__What the task requires__.
Go through the records below and copy out every line holding "item".

__Given data__.
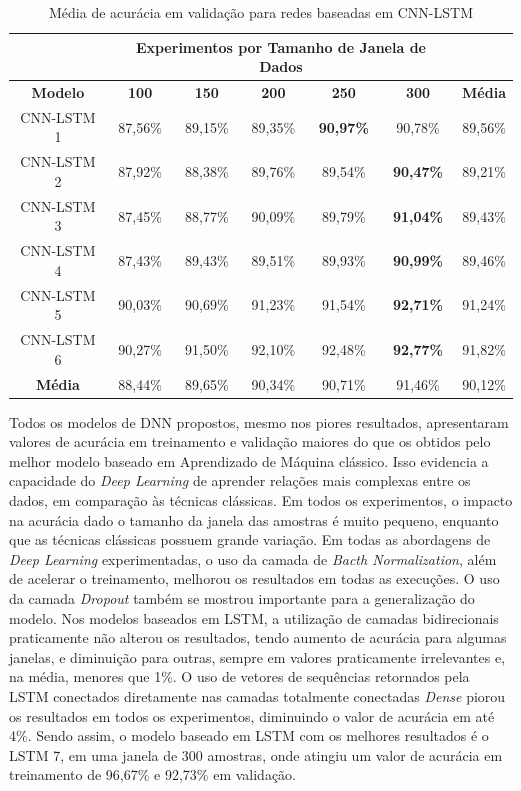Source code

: \begin{table}[H]
\scriptsize
\centering
\caption{Média de acurácia em validação para redes baseadas em CNN-LSTM} 
\label{table:cnn_lstm_results_tipo_superficie_1}
\begin{tabular}{ccccccc}
\cmidrule(lr){2-6}
& \multicolumn{5}{c}{\textbf{Experimentos por Tamanho de Janela de Dados}} & \multicolumn{1}{c}{} \\ \midrule
\textbf{Modelo} & \textbf{100} & \textbf{150} & \textbf{200} & \textbf{250} & \textbf{300} & \textbf{Média} \\ \midrule
CNN-LSTM 1 & 87,56\% & 89,15\% & 89,35\% & \textbf{90,97\%} & 90,78\% & 89,56\% \\ \midrule
CNN-LSTM 2 & 87,92\% & 88,38\% & 89,76\% & 89,54\% & \textbf{90,47\%} & 89,21\% \\ \midrule
CNN-LSTM 3 & 87,45\% & 88,77\% & 90,09\% & 89,79\% & \textbf{91,04\%} & 89,43\% \\ \midrule
CNN-LSTM 4 & 87,43\% & 89,43\% & 89,51\% & 89,93\% & \textbf{90,99\%} & 89,46\% \\ \midrule
CNN-LSTM 5 & 90,03\% & 90,69\% & 91,23\% & 91,54\% & \textbf{92,71\%} & 91,24\% \\ \midrule
CNN-LSTM 6 & 90,27\% & 91,50\% & 92,10\% & 92,48\% &\cellcolor[HTML]{34FF34}\textbf{92,77\%} & 91,82\% \\ \midrule
\textbf{Média} & 88,44\% & 89,65\% & 90,34\% & 90,71\% & 91,46\% & 90,12\% \\ \bottomrule
\end{tabular}
\end{table}

Todos os modelos de DNN propostos, mesmo nos piores resultados, apresentaram valores de acurácia em treinamento e validação maiores do que os obtidos pelo melhor modelo baseado em Aprendizado de Máquina clássico. Isso evidencia a capacidade do \textit{Deep Learning} de aprender relações mais complexas entre os dados, em comparação às técnicas clássicas. Em todos os experimentos, o impacto na acurácia dado o tamanho da janela das amostras é muito pequeno, enquanto que as técnicas clássicas possuem grande variação. Em todas as abordagens de \textit{Deep Learning} experimentadas, o uso da camada de \textit{Bacth Normalization}, além de acelerar o treinamento, melhorou os resultados em todas as execuções. O uso da camada \textit{Dropout} também se mostrou importante para a generalização do modelo. Nos modelos baseados em LSTM, a utilização de camadas bidirecionais praticamente não alterou os resultados, tendo aumento de acurácia para algumas janelas, e diminuição para outras, sempre em valores praticamente irrelevantes e, na média, menores que 1\%. O uso de vetores de sequências retornados pela LSTM conectados diretamente nas camadas totalmente conectadas \textit{Dense} piorou os resultados em todos os experimentos, diminuindo o valor de acurácia em até 4\%. Sendo assim, o modelo baseado em LSTM com os melhores resultados é o LSTM 7, em uma janela de 300 amostras, onde atingiu um valor de acurácia em treinamento de 96,67\% e 92,73\% em validação.

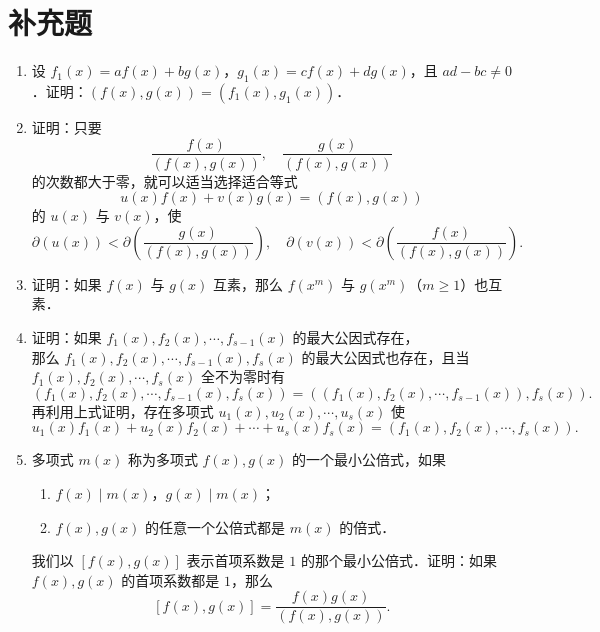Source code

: \section{补充题}
\begin{enumerate}
  \item 设 $f_1(x)=af(x)+bg(x)$，$g_1(x)=cf(x)+dg(x)$，且 $ad-bc\neq 0$．证明：$(f(x),g(x))=(f_1(x),g_1(x))$．
  \ansproof
  \item 证明：只要
  \[
    \frac{f(x)}{(f(x),g(x))},\quad \frac{g(x)}{(f(x),g(x))}
  \]
  的次数都大于零，就可以适当选择适合等式
  \[
    u(x)f(x)+v(x)g(x)=(f(x),g(x))
  \]
  的 $u(x)$ 与 $v(x)$，使
  \[
    \partial(u(x))<\partial\left(\frac{g(x)}{(f(x),g(x))}\right),\quad
    \partial(v(x))<\partial\left(\frac{f(x)}{(f(x),g(x))}\right).
  \]
  \ansproof
  \item 证明：如果 $f(x)$ 与 $g(x)$ 互素，那么 $f(x^m)$ 与 $g(x^m)$（$m\geq 1$）也互素．
  \ansproof
  \item \begin{minipage}[t]{\linewidth}
  证明：如果 $f_1(x),\allowbreak f_2(x),\allowbreak \cdots,\allowbreak f_{s-1}(x)$ 的最大公因式存在，\\
  那么 $f_1(x),\allowbreak f_2(x),\allowbreak \cdots,\allowbreak f_{s-1}(x),\allowbreak f_s(x)$ 的最大公因式也存在，且当 $f_1(x),\allowbreak f_2(x),\allowbreak \cdots,\allowbreak f_s(x)$ 全不为零时有
  \[
    (f_1(x),f_2(x),\cdots,f_{s-1}(x),f_s(x))=((f_1(x),f_2(x),\cdots,f_{s-1}(x)),f_s(x)).
  \]
  再利用上式证明，存在多项式 $u_1(x),u_2(x),\cdots,u_s(x)$ 使
  \[
    u_1(x)f_1(x)+u_2(x)f_2(x)+\cdots+u_s(x)f_s(x)=(f_1(x),f_2(x),\cdots,f_s(x)).
  \]
  \end{minipage}
  \ansproof
  \item 多项式 $m(x)$ 称为多项式 $f(x),g(x)$ 的一个最小公倍式，如果
  \begin{enumerate}
    \item $f(x)\mid m(x)$，$g(x)\mid m(x)$；
    \item $f(x),g(x)$ 的任意一个公倍式都是 $m(x)$ 的倍式．
  \end{enumerate}
  我们以 $[f(x),g(x)]$ 表示首项系数是 $1$ 的那个最小公倍式．证明：如果 $f(x),g(x)$ 的首项系数都是 $1$，那么
  \[
    [f(x),g(x)]=\frac{f(x)g(x)}{(f(x),g(x))}.
  \]
  \ansproof


\end{enumerate}
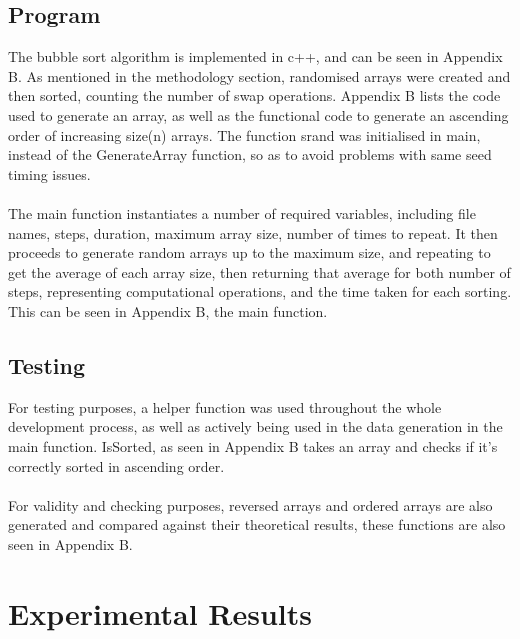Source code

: \documentclass[]{article}
\begin{document}
\subsection{Program}
The bubble sort algorithm is implemented in c++, and can be seen in Appendix B. As mentioned in the methodology section, randomised arrays were created and then sorted, counting the number of swap operations. Appendix B lists the code used to generate an array, as well as the functional code to generate an ascending order of increasing size(n) arrays. The function srand was initialised in main, instead of the GenerateArray function, so as to avoid problems with same seed timing issues.
\\\\
The main function instantiates a number of required variables, including file names, steps, duration, maximum array size, number of times to repeat. It then proceeds to generate random arrays up to the maximum size, and repeating to get the average of each array size, then returning that average for both number of steps, representing computational operations, and the time taken for each sorting. This can be seen in Appendix B, the main function.

\subsection{Testing}
For testing purposes, a helper function was used throughout the whole development process, as well as actively being used in the data generation in the main function. IsSorted, as seen in Appendix B takes an array and checks if it's correctly sorted in ascending order. 
\\\\
For validity and checking purposes, reversed arrays and ordered arrays are also generated and compared against their theoretical results, these functions are also seen in Appendix B.
\section{Experimental Results}
\end{document}
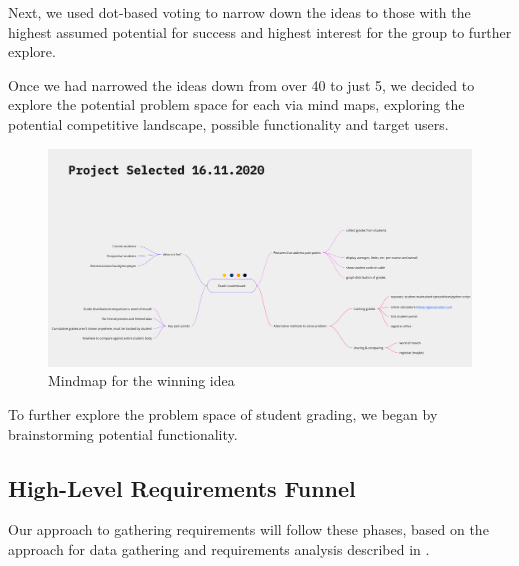 Next, we used dot-based voting to narrow down the ideas to those with the highest assumed potential for success and highest interest for the group to further explore. 

Once we had narrowed the ideas down from over 40 to just 5, we decided to explore the potential problem space for each via mind maps, exploring the potential competitive landscape, possible functionality and target users.

\begin{figure}[H]
    \centering
\includegraphics[width=\textwidth]{images/mindmap.png}
    \caption{Mindmap for the winning idea}
    \label{fig:mindmap}
\end{figure}

To further explore the problem space of student grading, we began by brainstorming potential functionality. 

\subsection{High-Level Requirements Funnel}

Our approach to gathering requirements will follow these phases, based on the approach for data gathering and requirements analysis described in \cite{sharp_2019}.

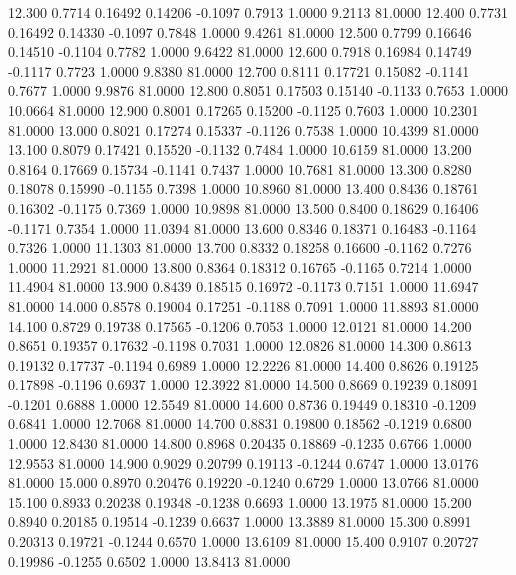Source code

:   12.300   0.7714   0.16492   0.14206  -0.1097   0.7913   1.0000   9.2113  81.0000
  12.400   0.7731   0.16492   0.14330  -0.1097   0.7848   1.0000   9.4261  81.0000
  12.500   0.7799   0.16646   0.14510  -0.1104   0.7782   1.0000   9.6422  81.0000
  12.600   0.7918   0.16984   0.14749  -0.1117   0.7723   1.0000   9.8380  81.0000
  12.700   0.8111   0.17721   0.15082  -0.1141   0.7677   1.0000   9.9876  81.0000
  12.800   0.8051   0.17503   0.15140  -0.1133   0.7653   1.0000  10.0664  81.0000
  12.900   0.8001   0.17265   0.15200  -0.1125   0.7603   1.0000  10.2301  81.0000
  13.000   0.8021   0.17274   0.15337  -0.1126   0.7538   1.0000  10.4399  81.0000
  13.100   0.8079   0.17421   0.15520  -0.1132   0.7484   1.0000  10.6159  81.0000
  13.200   0.8164   0.17669   0.15734  -0.1141   0.7437   1.0000  10.7681  81.0000
  13.300   0.8280   0.18078   0.15990  -0.1155   0.7398   1.0000  10.8960  81.0000
  13.400   0.8436   0.18761   0.16302  -0.1175   0.7369   1.0000  10.9898  81.0000
  13.500   0.8400   0.18629   0.16406  -0.1171   0.7354   1.0000  11.0394  81.0000
  13.600   0.8346   0.18371   0.16483  -0.1164   0.7326   1.0000  11.1303  81.0000
  13.700   0.8332   0.18258   0.16600  -0.1162   0.7276   1.0000  11.2921  81.0000
  13.800   0.8364   0.18312   0.16765  -0.1165   0.7214   1.0000  11.4904  81.0000
  13.900   0.8439   0.18515   0.16972  -0.1173   0.7151   1.0000  11.6947  81.0000
  14.000   0.8578   0.19004   0.17251  -0.1188   0.7091   1.0000  11.8893  81.0000
  14.100   0.8729   0.19738   0.17565  -0.1206   0.7053   1.0000  12.0121  81.0000
  14.200   0.8651   0.19357   0.17632  -0.1198   0.7031   1.0000  12.0826  81.0000
  14.300   0.8613   0.19132   0.17737  -0.1194   0.6989   1.0000  12.2226  81.0000
  14.400   0.8626   0.19125   0.17898  -0.1196   0.6937   1.0000  12.3922  81.0000
  14.500   0.8669   0.19239   0.18091  -0.1201   0.6888   1.0000  12.5549  81.0000
  14.600   0.8736   0.19449   0.18310  -0.1209   0.6841   1.0000  12.7068  81.0000
  14.700   0.8831   0.19800   0.18562  -0.1219   0.6800   1.0000  12.8430  81.0000
  14.800   0.8968   0.20435   0.18869  -0.1235   0.6766   1.0000  12.9553  81.0000
  14.900   0.9029   0.20799   0.19113  -0.1244   0.6747   1.0000  13.0176  81.0000
  15.000   0.8970   0.20476   0.19220  -0.1240   0.6729   1.0000  13.0766  81.0000
  15.100   0.8933   0.20238   0.19348  -0.1238   0.6693   1.0000  13.1975  81.0000
  15.200   0.8940   0.20185   0.19514  -0.1239   0.6637   1.0000  13.3889  81.0000
  15.300   0.8991   0.20313   0.19721  -0.1244   0.6570   1.0000  13.6109  81.0000
  15.400   0.9107   0.20727   0.19986  -0.1255   0.6502   1.0000  13.8413  81.0000
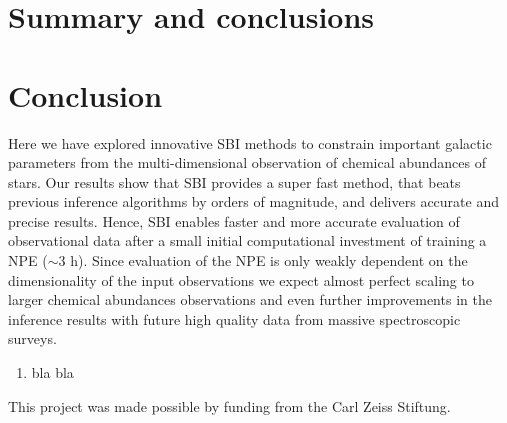 \documentclass{aa}
\begin{document}
\section{Summary and conclusions}
\label{sec: conclusion}

\section{Conclusion}
\vspace{-1em}
Here we have explored innovative SBI methods to constrain important galactic parameters from the multi-dimensional observation of chemical abundances of stars. Our results show that SBI provides a super fast method, that beats previous inference algorithms by orders of magnitude, and delivers accurate and precise results. Hence, SBI enables faster and more accurate evaluation of observational data after a small initial computational investment of training a NPE ($\sim3$ h). Since evaluation of the NPE is only weakly dependent on the dimensionality of the input observations we expect almost perfect scaling to larger chemical abundances observations and even further improvements in the inference results with future high quality data from massive spectroscopic surveys. 


   \begin{enumerate}
      \item bla bla
      \end{enumerate}


\begin{acknowledgements}
      This project was made possible by funding from the Carl Zeiss Stiftung.
\end{acknowledgements}

%
%



\end{document}
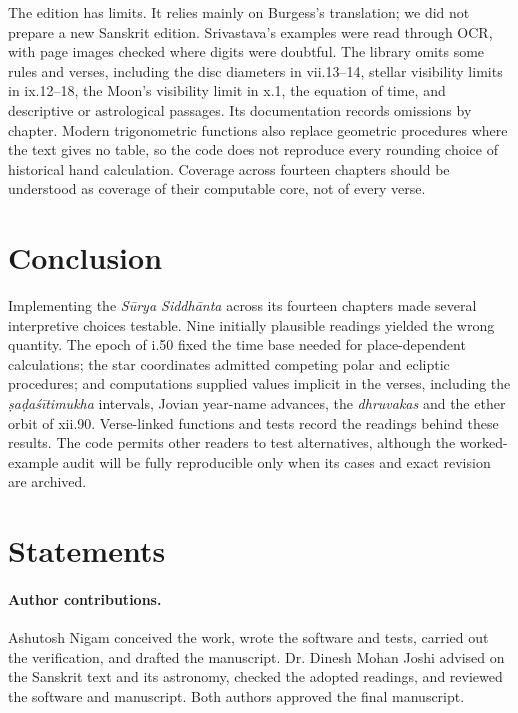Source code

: \documentclass[11pt,a4paper]{article}
\begin{document}
The edition has limits. It relies mainly on Burgess's translation; we did not prepare a new Sanskrit edition. Srivastava's examples were read through OCR, with page images checked where digits were doubtful. The library omits some rules and verses, including the disc diameters in vii.13--14, stellar visibility limits in ix.12--18, the Moon's visibility limit in x.1, the equation of time, and descriptive or astrological passages. Its documentation records omissions by chapter. Modern trigonometric functions also replace geometric procedures where the text gives no table, so the code does not reproduce every rounding choice of historical hand calculation. Coverage across fourteen chapters should be understood as coverage of their computable core, not of every verse.

\section{Conclusion}
\label{sec:conclusion}

Implementing the \textit{S\={u}rya Siddh\={a}nta} across its fourteen chapters made several interpretive choices testable. Nine initially plausible readings yielded the wrong quantity. The epoch of i.50 fixed the time base needed for place-dependent calculations; the star coordinates admitted competing polar and ecliptic procedures; and computations supplied values implicit in the verses, including the \textit{\d{s}a\d{d}a\'{s}\={i}timukha} intervals, Jovian year-name advances, the \textit{dhruvakas} and the ether orbit of xii.90. Verse-linked functions and tests record the readings behind these results. The code permits other readers to test alternatives, although the worked-example audit will be fully reproducible only when its cases and exact revision are archived.

\section*{Statements}

\paragraph{Author contributions.} Ashutosh Nigam conceived the work, wrote the software and tests, carried out the verification, and drafted the manuscript. Dr. Dinesh Mohan Joshi advised on the Sanskrit text and its astronomy, checked the adopted readings, and reviewed the software and manuscript. Both authors approved the final manuscript.
\end{document}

__Answer box__.
  \item 设 $f_1(x)=af(x)+bg(x)$，$g_1(x)=cf(x)+dg(x)$，且 $ad-bc\neq 0$．证明：$(f(x),g(x))=(f_1(x),g_1(x))$．
  \item 证明：只要
  \item 证明：如果 $f(x)$ 与 $g(x)$ 互素，那么 $f(x^m)$ 与 $g(x^m)$（$m\geq 1$）也互素．
  \item \begin{minipage}[t]{\linewidth}
  \item 多项式 $m(x)$ 称为多项式 $f(x),g(x)$ 的一个最小公倍式，如果
    \item $f(x)\mid m(x)$，$g(x)\mid m(x)$；
    \item $f(x),g(x)$ 的任意一个公倍式都是 $m(x)$ 的倍式．
      \item bla bla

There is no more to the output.